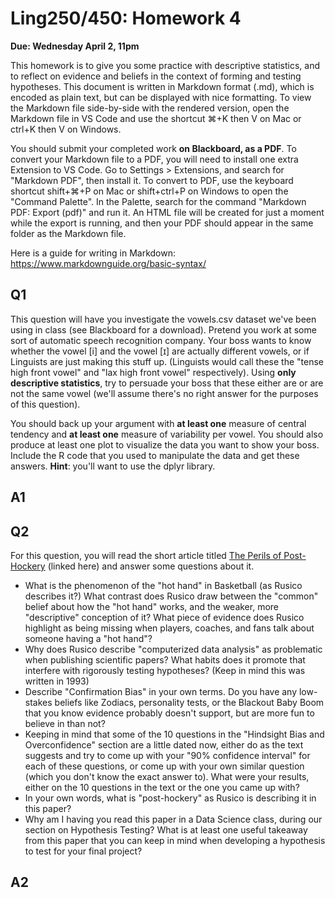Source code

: # Ling250/450: Homework 4

**Due: Wednesday April 2, 11pm**

This homework is to give you some practice with descriptive statistics, and to reflect on evidence and beliefs in the context of forming and testing hypotheses. This document is written in Markdown format (.md), which is encoded as plain text, but can be displayed with nice formatting. To view the Markdown file side-by-side with the rendered version, open the Markdown file in VS Code and use the shortcut ⌘+K then V on Mac or ctrl+K then V on Windows.

You should submit your completed work **on Blackboard, as a PDF**. To convert your Markdown file to a PDF, you will need to install one extra Extension to VS Code. Go to Settings > Extensions, and search for "Markdown PDF", then install it. To convert to PDF, use the keyboard shortcut shift+⌘+P on Mac or shift+ctrl+P on Windows to open the "Command Palette". In the Palette, search for the command "Markdown PDF: Export (pdf)" and run it. An HTML file will be created for just a moment while the export is running, and then your PDF should appear in the same folder as the Markdown file.

Here is a guide for writing in Markdown: https://www.markdownguide.org/basic-syntax/

## Q1
This question will have you investigate the vowels.csv dataset we've been using in class (see Blackboard for a download). Pretend you work at some sort of automatic speech recognition company. Your boss wants to know whether the vowel [i] and the vowel [ɪ] are actually different vowels, or if Linguists are just making this stuff up. (Linguists would call these the "tense high front vowel" and "lax high front vowel" respectively). Using **only descriptive statistics**, try to persuade your boss that these either are or are not the same vowel (we'll assume there's no right answer for the purposes of this question).

You should back up your argument with **at least one** measure of central tendency and **at least one** measure of variability per vowel. You should also produce at least one plot to visualize the data you want to show your boss. Include the R code that you used to manipulate the data and get these answers. **Hint**: you'll want to use the dplyr library.

## A1

## Q2
For this question, you will read the short article titled [The Perils of Post-Hockery](https://ruscio.pages.tcnj.edu/files/2016/08/Ruscio-1998-SI-Post-Hockery.pdf) (linked here) and answer some questions about it.

- What is the phenomenon of the "hot hand" in Basketball (as Rusico describes it?) What contrast does Rusico draw between the "common" belief about how the "hot hand" works, and the weaker, more "descriptive" conception of it? What piece of evidence does Rusico highlight as being missing when players, coaches, and fans talk about someone having a "hot hand"?
- Why does Rusico describe "computerized data analysis" as problematic when publishing scientific papers? What habits does it promote that interfere with rigorously testing hypotheses? (Keep in mind this was written in 1993)
- Describe "Confirmation Bias" in your own terms. Do you have any low-stakes beliefs like Zodiacs, personality tests, or the Blackout Baby Boom that you know evidence probably doesn't support, but are more fun to believe in than not?
- Keeping in mind that some of the 10 questions in the "Hindsight Bias and Overconfidence" section are a little dated now, either do as the text suggests and try to come up with your "90% confidence interval" for each of these questions, or come up with your own similar question (which you don't know the exact answer to). What were your results, either on the 10 questions in the text or the one you came up with?
- In your own words, what is "post-hockery" as Rusico is describing it in this paper?
- Why am I having you read this paper in a Data Science class, during our section on Hypothesis Testing? What is at least one useful takeaway from this paper that you can keep in mind when developing a hypothesis to test for your final project?

## A2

________

#### [EXERCISE DETAILS]
Please go line by line through the records above, copying each one that holds the string "text".

#### [EXPECTED OUTPUT]
This homework is to give you some practice with descriptive statistics, and to reflect on evidence and beliefs in the context of forming and testing hypotheses. This document is written in Markdown format (.md), which is encoded as plain text, but can be displayed with nice formatting. To view the Markdown file side-by-side with the rendered version, open the Markdown file in VS Code and use the shortcut ⌘+K then V on Mac or ctrl+K then V on Windows.
- Keeping in mind that some of the 10 questions in the "Hindsight Bias and Overconfidence" section are a little dated now, either do as the text suggests and try to come up with your "90% confidence interval" for each of these questions, or come up with your own similar question (which you don't know the exact answer to). What were your results, either on the 10 questions in the text or the one you came up with?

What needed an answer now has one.